ACTION ITEM
Your job is to write out each record exactly, leaving none out.
(Beginning of DATASET EXCERPTS)
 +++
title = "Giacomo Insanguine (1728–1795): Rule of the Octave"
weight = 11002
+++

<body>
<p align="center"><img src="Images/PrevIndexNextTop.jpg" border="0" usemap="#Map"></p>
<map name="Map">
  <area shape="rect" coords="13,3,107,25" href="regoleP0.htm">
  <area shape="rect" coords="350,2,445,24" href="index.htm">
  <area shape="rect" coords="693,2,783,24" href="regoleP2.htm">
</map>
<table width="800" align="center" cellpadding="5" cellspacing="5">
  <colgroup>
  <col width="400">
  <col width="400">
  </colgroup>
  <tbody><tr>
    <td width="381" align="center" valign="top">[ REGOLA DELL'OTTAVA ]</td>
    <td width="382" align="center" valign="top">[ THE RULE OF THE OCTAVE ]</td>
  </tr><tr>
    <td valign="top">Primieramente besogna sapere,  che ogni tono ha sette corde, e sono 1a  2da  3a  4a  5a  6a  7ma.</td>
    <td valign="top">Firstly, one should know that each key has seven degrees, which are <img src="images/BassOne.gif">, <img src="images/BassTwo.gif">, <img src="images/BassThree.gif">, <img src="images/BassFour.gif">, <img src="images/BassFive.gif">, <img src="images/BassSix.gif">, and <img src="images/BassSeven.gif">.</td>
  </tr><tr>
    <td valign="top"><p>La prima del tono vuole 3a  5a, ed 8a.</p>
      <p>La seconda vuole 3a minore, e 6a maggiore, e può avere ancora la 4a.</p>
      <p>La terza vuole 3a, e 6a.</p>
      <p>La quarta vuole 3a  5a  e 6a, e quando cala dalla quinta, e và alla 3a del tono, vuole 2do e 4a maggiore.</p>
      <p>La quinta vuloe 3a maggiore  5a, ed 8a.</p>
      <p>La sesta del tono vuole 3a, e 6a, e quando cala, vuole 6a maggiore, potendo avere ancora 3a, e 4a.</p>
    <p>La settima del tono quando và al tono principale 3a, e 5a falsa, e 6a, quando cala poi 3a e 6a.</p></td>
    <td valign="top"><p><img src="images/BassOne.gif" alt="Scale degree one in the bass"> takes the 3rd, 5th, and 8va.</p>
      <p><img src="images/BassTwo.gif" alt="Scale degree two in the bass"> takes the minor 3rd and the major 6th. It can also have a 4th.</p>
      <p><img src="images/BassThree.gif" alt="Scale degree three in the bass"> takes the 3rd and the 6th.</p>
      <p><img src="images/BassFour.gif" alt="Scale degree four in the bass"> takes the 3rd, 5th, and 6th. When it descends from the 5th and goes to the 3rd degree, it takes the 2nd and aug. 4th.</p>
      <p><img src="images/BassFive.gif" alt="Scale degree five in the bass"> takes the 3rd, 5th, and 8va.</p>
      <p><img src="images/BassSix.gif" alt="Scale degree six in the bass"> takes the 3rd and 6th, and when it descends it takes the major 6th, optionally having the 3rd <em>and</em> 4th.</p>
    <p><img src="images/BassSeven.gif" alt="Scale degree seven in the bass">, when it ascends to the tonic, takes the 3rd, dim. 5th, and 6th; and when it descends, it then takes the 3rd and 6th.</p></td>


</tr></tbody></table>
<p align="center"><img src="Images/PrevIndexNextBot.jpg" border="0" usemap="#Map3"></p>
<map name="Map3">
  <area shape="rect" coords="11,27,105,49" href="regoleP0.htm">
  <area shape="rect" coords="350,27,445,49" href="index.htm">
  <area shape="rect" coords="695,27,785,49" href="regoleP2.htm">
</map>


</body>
(End of DATASET EXCERPTS)
ANSWER BOX
 +++
title = "Giacomo Insanguine (1728–1795): Rule of the Octave"
weight = 11002
+++

<body>
<p align="center"><img src="Images/PrevIndexNextTop.jpg" border="0" usemap="#Map"></p>
<map name="Map">
  <area shape="rect" coords="13,3,107,25" href="regoleP0.htm">
  <area shape="rect" coords="350,2,445,24" href="index.htm">
  <area shape="rect" coords="693,2,783,24" href="regoleP2.htm">
</map>
<table width="800" align="center" cellpadding="5" cellspacing="5">
  <colgroup>
  <col width="400">
  <col width="400">
  </colgroup>
  <tbody><tr>
    <td width="381" align="center" valign="top">[ REGOLA DELL'OTTAVA ]</td>
    <td width="382" align="center" valign="top">[ THE RULE OF THE OCTAVE ]</td>
  </tr><tr>
    <td valign="top">Primieramente besogna sapere,  che ogni tono ha sette corde, e sono 1a  2da  3a  4a  5a  6a  7ma.</td>
    <td valign="top">Firstly, one should know that each key has seven degrees, which are <img src="images/BassOne.gif">, <img src="images/BassTwo.gif">, <img src="images/BassThree.gif">, <img src="images/BassFour.gif">, <img src="images/BassFive.gif">, <img src="images/BassSix.gif">, and <img src="images/BassSeven.gif">.</td>
  </tr><tr>
    <td valign="top"><p>La prima del tono vuole 3a  5a, ed 8a.</p>
      <p>La seconda vuole 3a minore, e 6a maggiore, e può avere ancora la 4a.</p>
      <p>La terza vuole 3a, e 6a.</p>
      <p>La quarta vuole 3a  5a  e 6a, e quando cala dalla quinta, e và alla 3a del tono, vuole 2do e 4a maggiore.</p>
      <p>La quinta vuloe 3a maggiore  5a, ed 8a.</p>
      <p>La sesta del tono vuole 3a, e 6a, e quando cala, vuole 6a maggiore, potendo avere ancora 3a, e 4a.</p>
    <p>La settima del tono quando và al tono principale 3a, e 5a falsa, e 6a, quando cala poi 3a e 6a.</p></td>
    <td valign="top"><p><img src="images/BassOne.gif" alt="Scale degree one in the bass"> takes the 3rd, 5th, and 8va.</p>
      <p><img src="images/BassTwo.gif" alt="Scale degree two in the bass"> takes the minor 3rd and the major 6th. It can also have a 4th.</p>
      <p><img src="images/BassThree.gif" alt="Scale degree three in the bass"> takes the 3rd and the 6th.</p>
      <p><img src="images/BassFour.gif" alt="Scale degree four in the bass"> takes the 3rd, 5th, and 6th. When it descends from the 5th and goes to the 3rd degree, it takes the 2nd and aug. 4th.</p>
      <p><img src="images/BassFive.gif" alt="Scale degree five in the bass"> takes the 3rd, 5th, and 8va.</p>
      <p><img src="images/BassSix.gif" alt="Scale degree six in the bass"> takes the 3rd and 6th, and when it descends it takes the major 6th, optionally having the 3rd <em>and</em> 4th.</p>
    <p><img src="images/BassSeven.gif" alt="Scale degree seven in the bass">, when it ascends to the tonic, takes the 3rd, dim. 5th, and 6th; and when it descends, it then takes the 3rd and 6th.</p></td>


</tr></tbody></table>
<p align="center"><img src="Images/PrevIndexNextBot.jpg" border="0" usemap="#Map3"></p>
<map name="Map3">
  <area shape="rect" coords="11,27,105,49" href="regoleP0.htm">
  <area shape="rect" coords="350,27,445,49" href="index.htm">
  <area shape="rect" coords="695,27,785,49" href="regoleP2.htm">
</map>


</body>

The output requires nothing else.